Le ascolta e quando sembra che stia per partire con una lunga spiegazione
si blocca su un aneddoto che lo fa tutt´ora sorridere. «Una
volta stavo su un treno in uno scompartimento con una coppia. Lui era un
piemontese doc, con una faccia da Macario e stava leggendo un libro di
Bruno Vespa. Lei ne leggeva uno mio, io l´avevo proprio di fianco
ed era difficile fissarla per capire se trapelava qualche sorta di gradimento
dalla sua espressione. Dopo un po´ lui alza la testa e le dice secco:
"Non so come fai a leggere quella roba, come la capisci?" e lei imperturbabile
spiega che semplicemente la faceva ridere, bastava farsi trascinare dalla
storia. Proprio prima di scendere ho detto loro che ero l´autore,
lui è sbiancato, lei mi ha rincorso per avere l´autografo
e "far arrabbiare ancora di più mio marito". Io cerco di facilitare,
se uso termini siciliani, li faccio intuire quando non li spiego esplicitamente».
Si sofferma su una parola specifica, «tampasiare» che già
suona dolce, e in effetti corrisponde a un´occupazione molto piacevole
come spiega Camilleri: «Quel pigro svegliarsi tardi la mattina, girare
per casa in disordine dedicarsi a fondamentali attività come raddrizzare
un quadro, fissare una cartolina senza leggerne il contenuto...».

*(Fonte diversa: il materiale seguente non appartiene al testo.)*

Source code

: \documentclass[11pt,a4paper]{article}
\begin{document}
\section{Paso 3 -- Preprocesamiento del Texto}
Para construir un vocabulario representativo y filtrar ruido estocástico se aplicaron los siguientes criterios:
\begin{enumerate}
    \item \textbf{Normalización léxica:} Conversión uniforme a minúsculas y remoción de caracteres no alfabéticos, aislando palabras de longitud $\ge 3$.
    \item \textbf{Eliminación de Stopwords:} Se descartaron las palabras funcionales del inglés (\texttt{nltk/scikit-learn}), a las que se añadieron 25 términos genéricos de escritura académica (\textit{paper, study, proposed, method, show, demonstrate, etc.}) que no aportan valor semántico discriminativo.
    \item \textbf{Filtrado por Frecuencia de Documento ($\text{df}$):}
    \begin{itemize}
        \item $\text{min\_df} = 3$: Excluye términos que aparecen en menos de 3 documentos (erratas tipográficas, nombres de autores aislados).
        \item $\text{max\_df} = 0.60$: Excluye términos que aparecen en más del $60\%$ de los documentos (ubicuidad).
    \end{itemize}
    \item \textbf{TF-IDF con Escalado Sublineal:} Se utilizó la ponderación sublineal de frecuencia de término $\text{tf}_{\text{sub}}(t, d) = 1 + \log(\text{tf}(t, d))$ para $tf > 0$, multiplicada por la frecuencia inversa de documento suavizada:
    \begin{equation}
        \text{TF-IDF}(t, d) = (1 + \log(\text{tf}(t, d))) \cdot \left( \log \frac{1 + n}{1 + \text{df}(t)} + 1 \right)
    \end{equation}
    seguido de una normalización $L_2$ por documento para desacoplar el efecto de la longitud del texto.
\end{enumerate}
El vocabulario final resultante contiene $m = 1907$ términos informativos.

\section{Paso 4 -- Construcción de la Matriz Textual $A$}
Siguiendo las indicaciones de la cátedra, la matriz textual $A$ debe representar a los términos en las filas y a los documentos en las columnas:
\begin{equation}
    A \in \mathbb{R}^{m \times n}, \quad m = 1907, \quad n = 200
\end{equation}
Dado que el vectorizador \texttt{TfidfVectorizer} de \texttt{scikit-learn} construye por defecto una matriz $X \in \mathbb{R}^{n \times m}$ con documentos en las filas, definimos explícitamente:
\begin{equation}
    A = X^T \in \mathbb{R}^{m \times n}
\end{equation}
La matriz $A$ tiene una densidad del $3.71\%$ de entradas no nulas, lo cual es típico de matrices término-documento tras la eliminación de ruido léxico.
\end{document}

Una delizia e si capisce dal suo sguardo, forse altri autori si preoccuperebbero
che tutto questo sottotesto si perdesse nelle moltissime traduzioni (in
tutte le Nazioni tranne Russia, Cina e Paesi Arabi), ma lui allarga le
braccia e spiega che «dipende dai traduttori e a un certo punto bisogna
anche fidarsi. Alcuni scelgono a loro volta parole dialettali, come quelli
francesi, altri prima riportano tutto in italiano e poi passano alla loro
lingua. Molti mi inondano di fax per sottopormi le loro perplessità
e a me fa piacere, significa che sono scrupolosi». Riceve questa
prestigiosa Laurea in una città che non ha mai usato nei suoi romanzi,
ma dove ha vissuto a lungo: «Lavoravo qui come regista Rai, in corso
Sempione, ho avuto grandissimi amici milanesi. Anche il mio "amigo de l´alma"

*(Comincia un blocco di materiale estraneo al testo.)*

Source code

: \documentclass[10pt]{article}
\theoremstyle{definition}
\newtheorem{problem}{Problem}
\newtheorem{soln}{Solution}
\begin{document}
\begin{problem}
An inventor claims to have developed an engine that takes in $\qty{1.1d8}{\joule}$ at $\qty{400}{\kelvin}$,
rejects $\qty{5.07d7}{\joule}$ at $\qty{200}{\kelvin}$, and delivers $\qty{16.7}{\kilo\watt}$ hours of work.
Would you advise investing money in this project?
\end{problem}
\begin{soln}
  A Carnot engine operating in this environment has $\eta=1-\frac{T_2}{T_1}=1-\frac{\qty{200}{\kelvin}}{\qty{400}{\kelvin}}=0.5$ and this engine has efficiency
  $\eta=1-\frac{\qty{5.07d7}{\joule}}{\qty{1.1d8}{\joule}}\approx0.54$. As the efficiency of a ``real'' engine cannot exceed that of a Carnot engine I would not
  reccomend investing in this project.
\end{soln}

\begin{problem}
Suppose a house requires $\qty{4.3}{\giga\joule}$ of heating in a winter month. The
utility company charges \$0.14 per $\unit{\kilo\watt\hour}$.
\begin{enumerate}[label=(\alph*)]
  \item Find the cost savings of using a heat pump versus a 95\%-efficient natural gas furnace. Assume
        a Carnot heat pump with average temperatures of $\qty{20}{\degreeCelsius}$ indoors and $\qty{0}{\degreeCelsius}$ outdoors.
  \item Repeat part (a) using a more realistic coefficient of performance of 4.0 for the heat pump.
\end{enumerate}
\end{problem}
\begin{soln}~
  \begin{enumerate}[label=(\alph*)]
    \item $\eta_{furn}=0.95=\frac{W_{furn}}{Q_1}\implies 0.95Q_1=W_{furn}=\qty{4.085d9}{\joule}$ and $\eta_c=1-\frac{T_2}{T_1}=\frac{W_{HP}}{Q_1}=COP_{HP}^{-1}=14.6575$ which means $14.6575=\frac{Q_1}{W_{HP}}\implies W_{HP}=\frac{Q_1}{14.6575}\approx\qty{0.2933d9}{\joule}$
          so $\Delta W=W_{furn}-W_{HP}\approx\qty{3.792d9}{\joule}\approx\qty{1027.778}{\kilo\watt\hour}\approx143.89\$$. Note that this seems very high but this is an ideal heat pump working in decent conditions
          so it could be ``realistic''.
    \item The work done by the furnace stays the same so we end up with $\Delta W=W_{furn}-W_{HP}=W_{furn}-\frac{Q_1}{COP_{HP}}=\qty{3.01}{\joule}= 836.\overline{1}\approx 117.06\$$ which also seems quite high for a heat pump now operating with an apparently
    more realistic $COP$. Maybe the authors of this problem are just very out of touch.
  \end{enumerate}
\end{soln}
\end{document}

stava in questa città, Flaminio Bollini, regista pure lui. Qui ci
sono due dei miei editori e mia moglie ha vissuto qui per 20 anni. Più
di così». Poi, inevitabili, arrivano le domande su Montalbano,
il futuro, gli amori, persino la tenuta del commissario più popolare
d´Italia, ma anche stavolta Andrea Camilleri se la ghigna: «Non
saprei, il suo papà ha 77 anni suonati io mi chiedo chi si stancherà
per primo». Sette milioni di copie vendute in Italia, libri come
«L´odore della notte» che hanno toccato le 525 mila copie
(per non parlare di «Gli arancini di Montalbano» che con le
diverse edizioni ha fatto ben 800 mila copie). Numeri che incoraggiano
la definizione di «padre del bestseller italiano» e che lui
maneggia a memoria, preciso e tranquillo, come fossero solo cifre e non
la dimensione di un successo di cui ricorda le origini. «Noi che
amiamo il genere giallo dobbiamo molto ad autori milanesi come De Angelis
e Scerbanenco. Loro per primi hanno ambientato assassini in città
reali, da noi a quei tempi non si parlava di grandi delitti. Parevano eccessivi.
Livio Garzanti che pure guadagnava molto sui titoli di Scerbanenco, evitava
di incontrarlo e diceva "Io non so cosa passi per la testa di quello lì".
Loro ci diedero coraggio. Però io non ambienterò mai un libro
a Milano, non la conosco nel modo che serve per tirane fuori il sapore».